Putting the current limiting resistor after the first led instead of before seems to have been a bad idea. Which led do you figure burned out first?
The polarity of each string is 30 is reversed, so the first 30 light on one half of the AC sine wave and the second 30 light on the second half.
As you can see in the oscilloscope reading voltage across one of the LEDs, this is a half-wave set. It only uses one half of the AC sine wave. I don't like the reverse voltage I'm seeing at the end of the half wave. That means the LEDs are breaking down and allowing current to flow in the wrong direction. Almost no current is flowing then but over time it could still damage the LEDs and burn them out. Other than that they look fine. Note that the typical reading was 3.3 volts rather than 3.0.

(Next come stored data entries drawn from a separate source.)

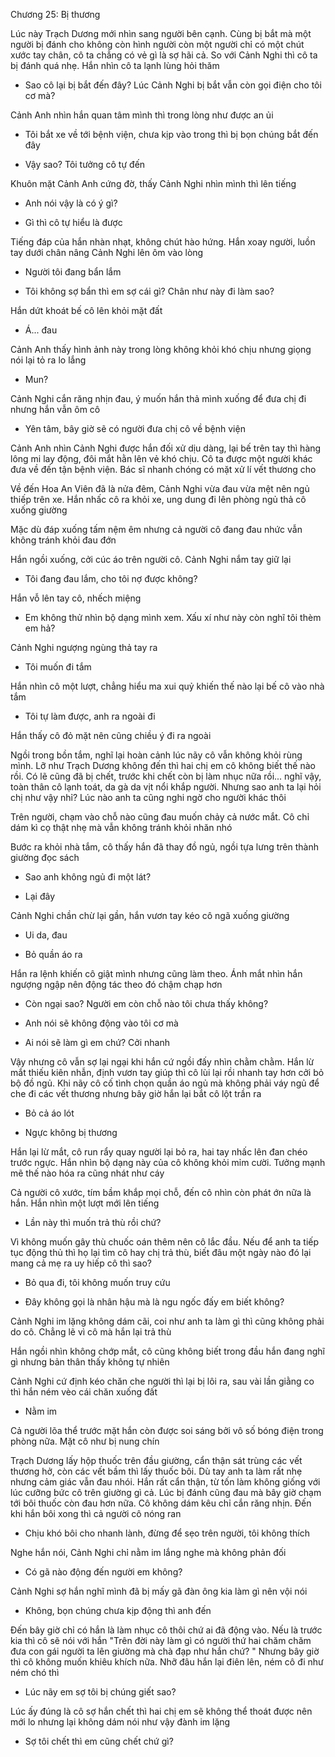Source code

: 




Chương 25: Bị thương

Lúc này Trạch Dương mới nhìn sang người bên cạnh. Cùng bị bắt mà một người bị đánh cho không còn hình người còn một người chỉ có một chút xước tay chân, cô ta chẳng có vẻ gì là sợ hãi cả. So với Cảnh Nghi thì cô ta bị đánh quá nhẹ. Hắn nhìn cô ta lạnh lùng hỏi thăm

- Sao cô lại bị bắt đến đây? Lúc Cảnh Nghi bị bắt vẫn còn gọi điện cho tôi cơ mà?

Cảnh Anh nhìn hắn quan tâm mình thì trong lòng như được an ủi

- Tôi bắt xe về tới bệnh viện, chưa kịp vào trong thì bị bọn chúng bắt đến đây

- Vậy sao? Tôi tưởng cô tự đến

Khuôn mặt Cảnh Anh cứng đờ, thấy Cảnh Nghi nhìn mình thì lên tiếng

- Anh nói vậy là có ý gì?

- Gì thì cô tự hiểu là được

Tiếng đáp của hắn nhàn nhạt, không chút hào hứng. Hắn xoay người, luồn tay dưới chân nâng Cảnh Nghi lên ôm vào lòng

- Người tôi đang bẩn lắm

- Tôi không sợ bẩn thì em sợ cái gì? Chân như này đi làm sao?

Hắn dứt khoát bế cô lên khỏi mặt đất

- Á... đau

Cảnh Anh thấy hình ảnh này trong lòng không khỏi khó chịu nhưng giọng nói lại tỏ ra lo lắng

- Mun?

Cảnh Nghi cắn răng nhịn đau, ý muốn hắn thả mình xuống để đưa chị đi nhưng hắn vẫn ôm cô

- Yên tâm, bây giờ sẽ có người đưa chị cô về bệnh viện

Cảnh Anh nhìn Cảnh Nghi được hắn đối xử dịu dàng, lại bế trên tay thì hàng lông mi lay động, đôi mắt hằn lên vẻ khó chịu. Cô ta được một người khác đưa về đến tận bệnh viện. Bác sĩ nhanh chóng có mặt xử lí vết thương cho

Về đến Hoa An Viên đã là nửa đêm, Cảnh Nghi vừa đau vừa mệt nên ngủ thiếp trên xe. Hắn nhấc cô ra khỏi xe, ung dung đi lên phòng ngủ thả cô xuống giường

Mặc dù đáp xuống tấm nệm êm nhưng cả người cô đang đau nhức vẫn không tránh khỏi đau đớn

Hắn ngồi xuống, cởi cúc áo trên người cô. Cảnh Nghi nắm tay giữ lại

- Tôi đang đau lắm, cho tôi nợ được không?

Hắn vỗ lên tay cô, nhếch miệng

- Em không thử nhìn bộ dạng mình xem. Xấu xí như này còn nghĩ tôi thèm em hả?

Cảnh Nghi ngượng ngùng thả tay ra

- Tôi muốn đi tắm

Hắn nhìn cô một lượt, chẳng hiểu ma xui quỷ khiến thế nào lại bế cô vào nhà tắm

- Tôi tự làm được, anh ra ngoài đi

Hắn thấy cô đỏ mặt nên cũng chiều ý đi ra ngoài

Ngồi trong bồn tắm, nghĩ lại hoàn cảnh lúc nãy cô vẫn không khỏi rùng mình. Lỡ như Trạch Dương không đến thì hai chị em cô không biết thế nào rồi. Có lẽ cũng đã bị chết, trước khi chết còn bị làm nhục nữa rồi... nghĩ vậy, toàn thân cô lạnh toát, da gà da vịt nổi khắp người. Nhưng sao anh ta lại hỏi chị như vậy nhỉ? Lúc nào anh ta cũng nghi ngờ cho người khác thôi

Trên người, chạm vào chỗ nào cũng đau muốn chảy cả nước mắt. Cô chỉ dám kì cọ thật nhẹ mà vẫn không tránh khỏi nhăn nhó

Bước ra khỏi nhà tắm, cô thấy hắn đã thay đồ ngủ, ngồi tựa lưng trên thành giường đọc sách

- Sao anh không ngủ đi một lát?

- Lại đây

Cảnh Nghi chần chừ lại gần, hắn vươn tay kéo cô ngã xuống giường

- Ui da, đau

- Bỏ quần áo ra

Hắn ra lệnh khiến cô giật mình nhưng cũng làm theo. Ánh mắt nhìn hắn ngượng ngập nên động tác theo đó chậm chạp hơn

- Còn ngại sao? Người em còn chỗ nào tôi chưa thấy không?

- Anh nói sẽ không động vào tôi cơ mà

- Ai nói sẽ làm gì em chứ? Cởi nhanh

Vậy nhưng cô vẫn sợ lại ngại khi hắn cứ ngồi đấy nhìn chằm chằm. Hắn lừ mắt thiếu kiên nhẫn, định vươn tay giúp thì cô lùi lại rồi nhanh tay hơn cởi bỏ bộ đồ ngủ. Khi nãy cô cố tình chọn quần áo ngủ mà không phải váy ngủ để che đi các vết thương nhưng bây giờ hắn lại bắt cô lột trần ra

- Bỏ cả áo lót

- Ngực không bị thương

Hắn lại lừ mắt, cô run rẩy quay người lại bỏ ra, hai tay nhấc lên đan chéo trước ngực. Hắn nhìn bộ dạng này của cô không khỏi mỉm cười. Tưởng mạnh mẽ thế nào hóa ra cũng nhát như cáy

Cả người cô xước, tím bầm khắp mọi chỗ, đến cô nhìn còn phát ớn nữa là hắn. Hắn nhìn một lượt mới lên tiếng

- Lần này thì muốn trả thù rồi chứ?

Vì không muốn gây thù chuốc oán thêm nên cô lắc đầu. Nếu để anh ta tiếp tục động thủ thì họ lại tìm cô hay chị trả thù, biết đâu một ngày nào đó lại mang cả mẹ ra uy hiếp cô thì sao?

- Bỏ qua đi, tôi không muốn truy cứu

- Đây không gọi là nhân hậu mà là ngu ngốc đấy em biết không?

Cảnh Nghi im lặng không dám cãi, coi như anh ta làm gì thì cũng không phải do cô. Chẳng lẽ vì cô mà hắn lại trả thù

Hắn ngồi nhìn không chớp mắt, cô cũng không biết trong đầu hắn đang nghĩ gì nhưng bản thân thấy không tự nhiên

Cảnh Nghi cứ định kéo chăn che người thì lại bị lôi ra, sau vài lần giằng co thì hắn ném vèo cái chăn xuống đất

- Nằm im

Cả người lõa thể trước mặt hắn còn được soi sáng bởi vô số bóng điện trong phòng nữa. Mặt cô như bị nung chín

Trạch Dương lấy hộp thuốc trên đầu giường, cẩn thận sát trùng các vết thương hở, còn các vết bầm thì lấy thuốc bôi. Dù tay anh ta làm rất nhẹ nhưng cảm giác vẫn đau nhói. Hắn rất cẩn thận, từ tốn làm không giống với lúc cưỡng bức cô trên giường gì cả. Lúc bị đánh cũng đau mà bây giờ chạm tới bôi thuốc còn đau hơn nữa. Cô không dám kêu chỉ cắn răng nhịn. Đến khi hắn bôi xong thì cả người cô nóng ran

- Chịu khó bôi cho nhanh lành, đừng để sẹo trên người, tôi không thích

Nghe hắn nói, Cảnh Nghi chỉ nằm im lắng nghe mà không phản đối

- Có gã nào động đến người em không?

Cảnh Nghi sợ hắn nghĩ mình đã bị mấy gã đàn ông kia làm gì nên vội nói

- Không, bọn chúng chưa kịp động thì anh đến

Đến bây giờ chỉ có hắn là làm nhục cô thôi chứ ai đã động vào. Nếu là trước kia thì cô sẽ nói với hắn "Trên đời này làm gì có người thứ hai chăm chăm đưa con gái người ta lên giường mà chà đạp như hắn chứ? " Nhưng bây giờ thì cô không muốn khiêu khích nữa. Nhỡ đâu hắn lại điên lên, ném cô đi như ném chó thì

- Lúc nãy em sợ tôi bị chúng giết sao?

Lúc ấy đúng là cô sợ hắn chết thì hai chị em sẽ không thể thoát được nên mới lo nhưng lại không dám nói như vậy đành im lặng

- Sợ tôi chết thì em cũng chết chứ gì?




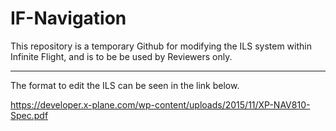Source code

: # IF-Navigation

This repository is a temporary Github for modifying the ILS system within Infinite Flight, and is to be be used by Reviewers only.

---

The format to edit the ILS can be seen in the link below.


https://developer.x-plane.com/wp-content/uploads/2015/11/XP-NAV810-Spec.pdf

Note how the time that voltage flows over the resistor (right picture) peaking at 30 volts is much shorter than the AC half-wave visible across the LED. You'll only see a voltage drop across the resistor when a non-trivial amount of current is flowing through the circuit. In essence, as the sine wave rises it applies to the LEDs first. Once they have enough juice to light up, the resistor clips the top part of the sine wave so that the LEDs don't get too much current.
There are two resistors in each series string, so the other resistor drops a similar amount of voltage. Unlike most of the other sets I tested, the resistors are only mildly warm to the touch.